As you can see above, I get audio buffer events, and response events, and some conversation events, but not input transcriptions.

There were a lot of changes since the v1 release and removing the beta flag. Here’s what’s working for me… note that the model is specified differently:

            "type": "session.update",
            "session": {
                "type": "realtime",
                "model": "gpt-realtime",
                "audio": {
                    "input": {
                        "format": {          
                            "type": "audio/pcm",
                            "rate": 24000,
                        },
                        "noise_reduction": {"type":"far_field"},
                        "transcription": {
                            "model": "gpt-4o-mini-transcribe" 
                            }...

with that in place, I get

Assistant audio transcript in response.output_audio_transcript.done

and User audio transcript in conversation.item.input_audio_transcription.completed

Thank you! That was really helpful… I was able to look more clearly understand the docs as a result.
I did run into one issue (Which I think I saw on another thread previously).

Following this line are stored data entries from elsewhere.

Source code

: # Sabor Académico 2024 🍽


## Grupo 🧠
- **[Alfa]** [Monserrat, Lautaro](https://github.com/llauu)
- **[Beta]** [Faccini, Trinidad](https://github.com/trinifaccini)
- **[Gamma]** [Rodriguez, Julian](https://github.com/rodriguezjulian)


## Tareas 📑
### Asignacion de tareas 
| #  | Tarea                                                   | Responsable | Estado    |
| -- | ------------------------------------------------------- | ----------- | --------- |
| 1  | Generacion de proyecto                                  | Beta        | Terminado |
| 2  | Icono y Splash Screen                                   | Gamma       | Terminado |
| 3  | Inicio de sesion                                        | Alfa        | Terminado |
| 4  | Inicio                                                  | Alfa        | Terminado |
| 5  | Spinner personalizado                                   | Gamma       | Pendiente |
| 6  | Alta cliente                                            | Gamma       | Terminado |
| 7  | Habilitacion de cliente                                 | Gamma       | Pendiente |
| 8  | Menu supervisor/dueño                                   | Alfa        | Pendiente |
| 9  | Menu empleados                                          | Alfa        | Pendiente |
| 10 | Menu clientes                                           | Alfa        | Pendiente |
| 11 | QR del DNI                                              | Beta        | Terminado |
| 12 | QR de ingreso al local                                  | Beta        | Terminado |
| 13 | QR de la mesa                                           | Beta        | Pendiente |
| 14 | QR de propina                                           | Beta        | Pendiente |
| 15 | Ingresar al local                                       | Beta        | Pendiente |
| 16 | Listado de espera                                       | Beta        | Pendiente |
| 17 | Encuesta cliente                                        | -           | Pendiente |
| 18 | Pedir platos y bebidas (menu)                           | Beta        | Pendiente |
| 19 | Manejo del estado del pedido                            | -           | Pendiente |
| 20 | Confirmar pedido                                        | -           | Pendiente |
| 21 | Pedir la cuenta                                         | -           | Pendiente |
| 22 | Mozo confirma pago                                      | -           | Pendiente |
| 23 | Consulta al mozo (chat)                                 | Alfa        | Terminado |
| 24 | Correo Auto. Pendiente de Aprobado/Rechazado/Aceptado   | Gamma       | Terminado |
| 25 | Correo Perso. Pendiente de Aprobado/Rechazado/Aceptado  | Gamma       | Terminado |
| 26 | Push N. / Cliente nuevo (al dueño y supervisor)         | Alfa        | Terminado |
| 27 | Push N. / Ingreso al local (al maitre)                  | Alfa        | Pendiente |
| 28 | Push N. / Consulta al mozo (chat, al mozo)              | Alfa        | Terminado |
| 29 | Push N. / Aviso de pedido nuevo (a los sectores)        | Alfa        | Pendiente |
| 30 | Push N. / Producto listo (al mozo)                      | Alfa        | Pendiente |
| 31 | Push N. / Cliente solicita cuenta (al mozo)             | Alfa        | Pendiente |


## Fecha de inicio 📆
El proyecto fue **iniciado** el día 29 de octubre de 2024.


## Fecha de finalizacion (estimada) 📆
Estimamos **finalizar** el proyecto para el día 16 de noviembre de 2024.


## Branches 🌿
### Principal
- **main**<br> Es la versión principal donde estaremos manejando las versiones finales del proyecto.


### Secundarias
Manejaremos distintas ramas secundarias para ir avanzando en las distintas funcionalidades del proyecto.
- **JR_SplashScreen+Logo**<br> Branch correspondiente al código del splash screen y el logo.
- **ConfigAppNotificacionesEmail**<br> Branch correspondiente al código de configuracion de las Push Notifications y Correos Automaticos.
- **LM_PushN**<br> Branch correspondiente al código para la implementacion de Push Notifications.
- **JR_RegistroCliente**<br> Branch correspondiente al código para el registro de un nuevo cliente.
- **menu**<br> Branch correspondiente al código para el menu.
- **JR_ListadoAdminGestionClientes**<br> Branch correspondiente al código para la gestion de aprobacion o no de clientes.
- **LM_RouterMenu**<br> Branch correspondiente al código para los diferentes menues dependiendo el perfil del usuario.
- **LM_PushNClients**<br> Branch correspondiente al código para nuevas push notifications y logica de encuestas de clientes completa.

The transcriptions still didn’t come through until I added the transcription config settings into the “create ephemeral token” code on the server as well.

For anyone else that lands here… I’ve found this to be true with adjusting the turn detection values as well — It only pays attention to the ones sets on the server when creating the ephemeral token.

I imagine it’s true with several settings.